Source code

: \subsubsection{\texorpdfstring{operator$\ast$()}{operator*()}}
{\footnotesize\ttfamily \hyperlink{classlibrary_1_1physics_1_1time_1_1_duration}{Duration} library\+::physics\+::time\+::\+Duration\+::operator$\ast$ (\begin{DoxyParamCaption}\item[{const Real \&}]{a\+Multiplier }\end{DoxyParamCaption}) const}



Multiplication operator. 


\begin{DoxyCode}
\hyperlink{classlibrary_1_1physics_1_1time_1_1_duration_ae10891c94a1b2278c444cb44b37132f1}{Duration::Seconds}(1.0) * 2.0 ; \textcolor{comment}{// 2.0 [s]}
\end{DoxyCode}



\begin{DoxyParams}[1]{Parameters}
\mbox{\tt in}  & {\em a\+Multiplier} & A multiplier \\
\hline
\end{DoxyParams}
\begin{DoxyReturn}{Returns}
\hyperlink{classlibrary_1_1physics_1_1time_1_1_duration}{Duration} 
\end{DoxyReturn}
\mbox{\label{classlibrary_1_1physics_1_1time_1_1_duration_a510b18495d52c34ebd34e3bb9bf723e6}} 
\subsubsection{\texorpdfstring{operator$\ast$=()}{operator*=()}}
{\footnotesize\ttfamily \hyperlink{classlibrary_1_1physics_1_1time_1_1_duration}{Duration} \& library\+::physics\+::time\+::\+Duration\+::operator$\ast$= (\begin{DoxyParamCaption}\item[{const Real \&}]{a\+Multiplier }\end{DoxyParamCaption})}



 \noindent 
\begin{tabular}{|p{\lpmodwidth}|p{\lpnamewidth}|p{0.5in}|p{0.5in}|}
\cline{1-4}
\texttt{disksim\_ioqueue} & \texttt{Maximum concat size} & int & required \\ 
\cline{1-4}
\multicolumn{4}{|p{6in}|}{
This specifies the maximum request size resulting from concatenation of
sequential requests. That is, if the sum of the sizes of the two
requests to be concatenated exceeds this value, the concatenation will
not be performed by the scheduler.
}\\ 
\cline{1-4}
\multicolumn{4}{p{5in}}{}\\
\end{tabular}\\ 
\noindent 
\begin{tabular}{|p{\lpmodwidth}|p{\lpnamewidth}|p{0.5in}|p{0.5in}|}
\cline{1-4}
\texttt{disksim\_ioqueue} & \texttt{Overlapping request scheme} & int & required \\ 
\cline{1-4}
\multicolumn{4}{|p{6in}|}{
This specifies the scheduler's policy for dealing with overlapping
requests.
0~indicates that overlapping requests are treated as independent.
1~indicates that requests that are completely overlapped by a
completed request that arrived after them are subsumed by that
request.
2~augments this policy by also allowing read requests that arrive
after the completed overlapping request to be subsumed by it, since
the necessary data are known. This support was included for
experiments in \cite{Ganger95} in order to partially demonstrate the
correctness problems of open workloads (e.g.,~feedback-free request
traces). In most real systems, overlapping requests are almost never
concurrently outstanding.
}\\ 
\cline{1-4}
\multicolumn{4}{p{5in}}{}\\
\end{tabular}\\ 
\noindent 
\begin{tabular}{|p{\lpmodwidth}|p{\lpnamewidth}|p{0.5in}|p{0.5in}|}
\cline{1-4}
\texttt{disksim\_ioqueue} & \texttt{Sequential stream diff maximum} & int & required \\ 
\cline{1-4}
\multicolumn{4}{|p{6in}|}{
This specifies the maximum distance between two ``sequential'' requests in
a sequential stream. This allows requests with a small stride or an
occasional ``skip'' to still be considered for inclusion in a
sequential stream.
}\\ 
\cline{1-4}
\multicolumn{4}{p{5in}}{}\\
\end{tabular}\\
· · ·
Work task: Output every record exactly as written, with nothing dropped.

Answer for this exercise:
Source code

: \subsubsection{\texorpdfstring{operator$\ast$()}{operator*()}}
{\footnotesize\ttfamily \hyperlink{classlibrary_1_1physics_1_1time_1_1_duration}{Duration} library\+::physics\+::time\+::\+Duration\+::operator$\ast$ (\begin{DoxyParamCaption}\item[{const Real \&}]{a\+Multiplier }\end{DoxyParamCaption}) const}



Multiplication operator. 


\begin{DoxyCode}
\hyperlink{classlibrary_1_1physics_1_1time_1_1_duration_ae10891c94a1b2278c444cb44b37132f1}{Duration::Seconds}(1.0) * 2.0 ; \textcolor{comment}{// 2.0 [s]}
\end{DoxyCode}



\begin{DoxyParams}[1]{Parameters}
\mbox{\tt in}  & {\em a\+Multiplier} & A multiplier \\
\hline
\end{DoxyParams}
\begin{DoxyReturn}{Returns}
\hyperlink{classlibrary_1_1physics_1_1time_1_1_duration}{Duration} 
\end{DoxyReturn}
\mbox{\label{classlibrary_1_1physics_1_1time_1_1_duration_a510b18495d52c34ebd34e3bb9bf723e6}} 
\subsubsection{\texorpdfstring{operator$\ast$=()}{operator*=()}}
{\footnotesize\ttfamily \hyperlink{classlibrary_1_1physics_1_1time_1_1_duration}{Duration} \& library\+::physics\+::time\+::\+Duration\+::operator$\ast$= (\begin{DoxyParamCaption}\item[{const Real \&}]{a\+Multiplier }\end{DoxyParamCaption})}



 \noindent 
\begin{tabular}{|p{\lpmodwidth}|p{\lpnamewidth}|p{0.5in}|p{0.5in}|}
\cline{1-4}
\texttt{disksim\_ioqueue} & \texttt{Maximum concat size} & int & required \\ 
\cline{1-4}
\multicolumn{4}{|p{6in}|}{
This specifies the maximum request size resulting from concatenation of
sequential requests. That is, if the sum of the sizes of the two
requests to be concatenated exceeds this value, the concatenation will
not be performed by the scheduler.
}\\ 
\cline{1-4}
\multicolumn{4}{p{5in}}{}\\
\end{tabular}\\ 
\noindent 
\begin{tabular}{|p{\lpmodwidth}|p{\lpnamewidth}|p{0.5in}|p{0.5in}|}
\cline{1-4}
\texttt{disksim\_ioqueue} & \texttt{Overlapping request scheme} & int & required \\ 
\cline{1-4}
\multicolumn{4}{|p{6in}|}{
This specifies the scheduler's policy for dealing with overlapping
requests.
0~indicates that overlapping requests are treated as independent.
1~indicates that requests that are completely overlapped by a
completed request that arrived after them are subsumed by that
request.
2~augments this policy by also allowing read requests that arrive
after the completed overlapping request to be subsumed by it, since
the necessary data are known. This support was included for
experiments in \cite{Ganger95} in order to partially demonstrate the
correctness problems of open workloads (e.g.,~feedback-free request
traces). In most real systems, overlapping requests are almost never
concurrently outstanding.
}\\ 
\cline{1-4}
\multicolumn{4}{p{5in}}{}\\
\end{tabular}\\ 
\noindent 
\begin{tabular}{|p{\lpmodwidth}|p{\lpnamewidth}|p{0.5in}|p{0.5in}|}
\cline{1-4}
\texttt{disksim\_ioqueue} & \texttt{Sequential stream diff maximum} & int & required \\ 
\cline{1-4}
\multicolumn{4}{|p{6in}|}{
This specifies the maximum distance between two ``sequential'' requests in
a sequential stream. This allows requests with a small stride or an
occasional ``skip'' to still be considered for inclusion in a
sequential stream.
}\\ 
\cline{1-4}
\multicolumn{4}{p{5in}}{}\\
\end{tabular}\\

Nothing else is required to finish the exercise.